26 January 2012
NEOShield - hunting for near-Earth asteroids and comets
NEOShield, an international cooperation being led by DLR, will investigate the properties of near-Earth objects and develop a strategy to prevent collisions with Earth.
NASA/JPL/JHUAPL (Montage: DLR).
Falcon 20E research aircraft
In April 2012, the DLR Falcon research aircraft will fly into the exhaust plume of a Lufthansa commercial aircraft using biofuel and take measurements. This is part of the Biofuel Project, in which Deutsche Lufthansa AG is already conducting long-term trials in regular service.
Production of hydrogen at DLR
Electrolysis test stand with DLR-developed electrodes for alkaline water electrolysis. DLR researchers are working on more efficient methods of producing hydrogen by electrolysis.
Artist's impression of the Next Generation Train
Behind the Next Generation Train lie scientific questions in the areas of aerodynamics, structural dynamics, vehicle dynamics, propulsion, energy management, materials science and lightweight construction. The aim is to develop and gain approval for efficient high-speed train designs with greatly reduced specific energy consumption and improved passenger comfort and noise characteristics.

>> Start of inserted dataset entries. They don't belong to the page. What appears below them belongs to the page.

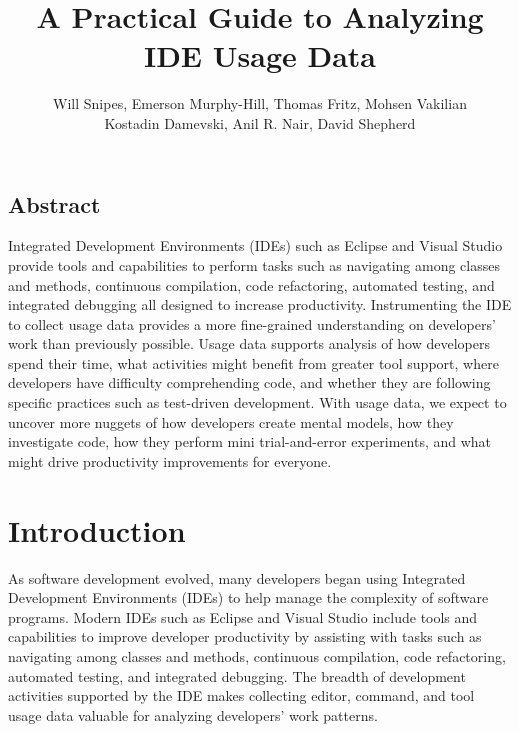 \documentclass[authoryear]{elsarticle}
\begin{document}
%
\title{A Practical Guide to Analyzing IDE Usage Data\vspace{-0ex}}

\author{
Will Snipes, Emerson Murphy-Hill,
Thomas Fritz, Mohsen Vakilian \\
Kostadin Damevski,
Anil R. Nair, David Shepherd
}
\maketitle
\thispagestyle{empty}
\pagestyle{empty}

\begin{center}
\section*{Abstract}
\end{center}
Integrated Development Environments (IDEs) such as Eclipse and Visual Studio provide tools and capabilities to perform tasks such as navigating among classes and methods, continuous compilation, code refactoring, automated testing, and integrated debugging all designed to increase productivity.  Instrumenting the IDE to collect usage data provides a more fine-grained understanding on developers' work than previously possible.  Usage data supports analysis of how developers spend their time, what activities might benefit from greater tool support, where developers have difficulty comprehending code, and whether they are following specific practices such as test-driven development.  With usage data, we expect to uncover more nuggets of how developers create mental models, how they investigate code, how they perform mini trial-and-error experiments, and what might drive productivity improvements for everyone.

\section{Introduction}
As software development evolved, many developers began using Integrated Development Environments (IDEs) to help manage the complexity of software programs.  Modern IDEs such as Eclipse and Visual Studio include tools and capabilities to improve developer productivity by assisting with tasks such as navigating among classes and methods, continuous compilation, code refactoring, automated testing, and integrated debugging.  The breadth of development activities supported by the IDE makes collecting editor, command, and tool usage data valuable for analyzing developers' work patterns.  
\end{document}
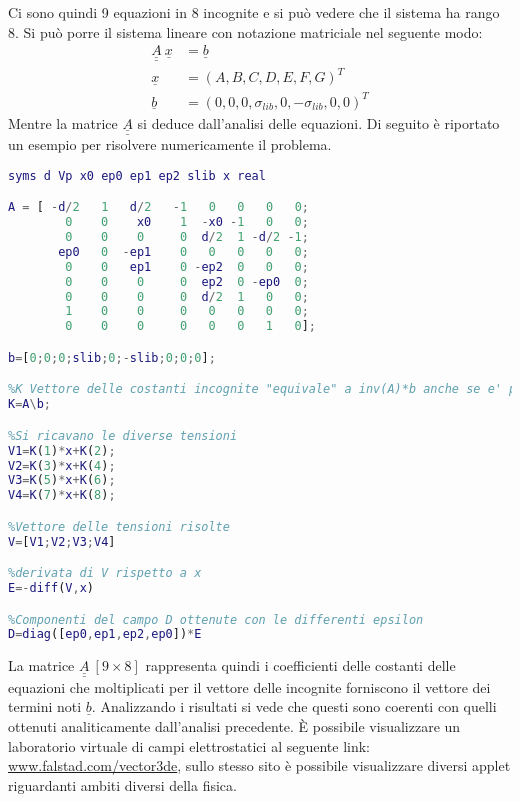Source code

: Ci sono quindi 9 equazioni in 8 incognite e si può vedere che il sistema 
ha rango 8.
Si può porre il sistema lineare con notazione matriciale nel seguente modo:
\begin{align*}
\underline{\underline{A}}\ \underline{x} &= \underline{b}\\
\underline{x} &= \left(A,B,C,D,E,F,G\right)^T \\
\underline{b} &= \left(0,0,0,\sigma_{lib},0,-\sigma_{lib},0,0\right)^T 
\end{align*}
Mentre la matrice $\underline{\underline{A}}$ si deduce dall'analisi delle 
equazioni. 
\newpage
Di seguito è riportato un esempio per risolvere numericamente
il problema.
\begin{lstlisting}[style=Matlab-editor,language = Matlab]
syms d Vp x0 ep0 ep1 ep2 slib x real

A = [ -d/2   1   d/2   -1   0   0   0   0;
        0    0    x0    1  -x0 -1   0   0;
        0    0    0     0  d/2  1 -d/2 -1;
       ep0   0  -ep1    0   0   0   0   0;
        0    0   ep1    0 -ep2  0   0   0;
        0    0    0     0  ep2  0 -ep0  0;
        0    0    0     0  d/2  1   0   0;
        1    0    0     0   0   0   0   0;
        0    0    0     0   0   0   1   0];

b=[0;0;0;slib;0;-slib;0;0;0];

%K Vettore delle costanti incognite "equivale" a inv(A)*b anche se e' preferibile questa forma
K=A\b;

%Si ricavano le diverse tensioni
V1=K(1)*x+K(2);
V2=K(3)*x+K(4);
V3=K(5)*x+K(6);
V4=K(7)*x+K(8);

%Vettore delle tensioni risolte
V=[V1;V2;V3;V4] 

%derivata di V rispetto a x
E=-diff(V,x) 

%Componenti del campo D ottenute con le differenti epsilon
D=diag([ep0,ep1,ep2,ep0])*E 
\end{lstlisting}
La matrice $\underline{\underline{A}}\ [9\times 8]$ rappresenta quindi i coefficienti delle
costanti delle equazioni che moltiplicati per il vettore delle incognite
forniscono il vettore dei termini noti $\underline{b}$.
Analizzando i risultati si vede che questi sono coerenti con quelli ottenuti
analiticamente dall'analisi precedente.
È possibile visualizzare un laboratorio virtuale di campi elettrostatici al seguente link:
\href{http://falstad.com/vector3de/vector3de.html?f=InverseSquaredRadialDipole&d=equip&sl=y&p=1&a1=29&rx=92&ry=0&rz=-1&zm=1.2}{www.falstad.com/vector3de}, sullo stesso sito è possibile visualizzare diversi applet riguardanti ambiti
diversi della fisica.
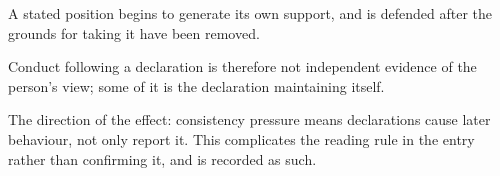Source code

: 

\begin{distilled}
  \item A stated position begins to generate its own support, and is defended after the grounds for taking it have been removed.
  \item Conduct following a declaration is therefore not independent evidence of the person's view; some of it is the declaration maintaining itself.
\end{distilled}

\begin{unique}
  \item The direction of the effect: consistency pressure means declarations cause later behaviour, not only report it. This complicates the reading rule in the entry rather than confirming it, and is recorded as such.
\end{unique}
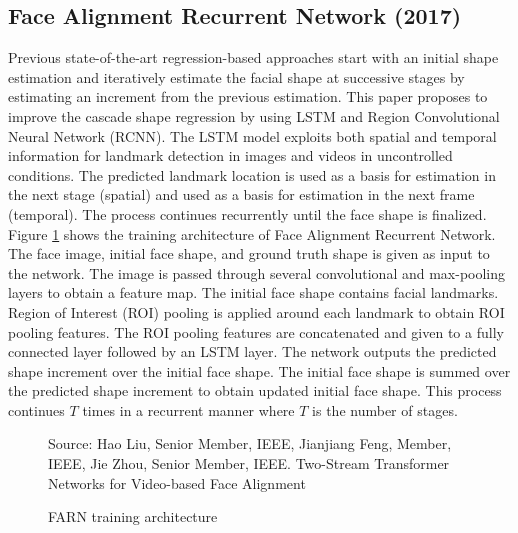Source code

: \documentclass{llncs}
\begin{document}
\subsection{Face Alignment Recurrent Network (2017) \textcolor{green}{\cite{farn}}}

Previous state-of-the-art regression-based approaches start with an initial shape estimation and iteratively estimate the facial shape at successive stages by estimating an increment from the previous estimation. This paper proposes to improve the cascade shape regression by using LSTM and Region Convolutional Neural Network (RCNN). The LSTM model exploits both spatial and temporal information for landmark detection in images and videos in uncontrolled conditions. The predicted landmark location is used as a basis for estimation in the next stage (spatial) and used as a basis for estimation in the next frame (temporal). The process continues recurrently until the face shape is finalized. 
Figure \textcolor{red}{\ref{farn_training}} shows the training architecture of Face Alignment Recurrent Network. The face image, initial face shape, and ground truth shape is given as input to the network. The image is passed through several convolutional and max-pooling layers to obtain a feature map. The initial face shape contains facial landmarks. Region of Interest (ROI) pooling is applied around each landmark to obtain ROI pooling features. The ROI pooling features are concatenated and given to a fully connected layer followed by an LSTM layer. The network outputs the predicted shape increment over the initial face shape. The initial face shape is summed over the predicted shape increment to obtain updated initial face shape. This process continues $T$ times in a recurrent manner where $T$ is the number of stages.

\begin{figure}
%
{Source: Hao Liu, Senior Member, IEEE, Jianjiang Feng, Member, IEEE, Jie Zhou, Senior Member, IEEE. Two-Stream Transformer Networks for Video-based Face Alignment}
\caption{FARN training architecture}
\label{farn_training}
\end{figure}
\end{document}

Commitment to dealing with disaster: the DMT
DLR has developed an innovative situation assessment and management system for disaster control. Referred to as Disaster Management Tool (DMT), it captures and disseminates any important information in the event of a crisis – and is small enough to be carried by hand. This image shows the DMT being used on a practice mission in Cyprus to assess the strength of a dam.
DLR (CC-BY 3.0).
As one of Europe's leading research institutions, the German Aerospace Center (Deutsches Zentrum für Luft- und Raumfahrt; DLR) will continue to align its research work with key issues concerning environmental protection, mobility, energy supply and security in 2012. The focus is to link results from basic research to innovative applications. Every DLR staff member is making a critical contribution to the scientific and economic standing of Germany – and Europe.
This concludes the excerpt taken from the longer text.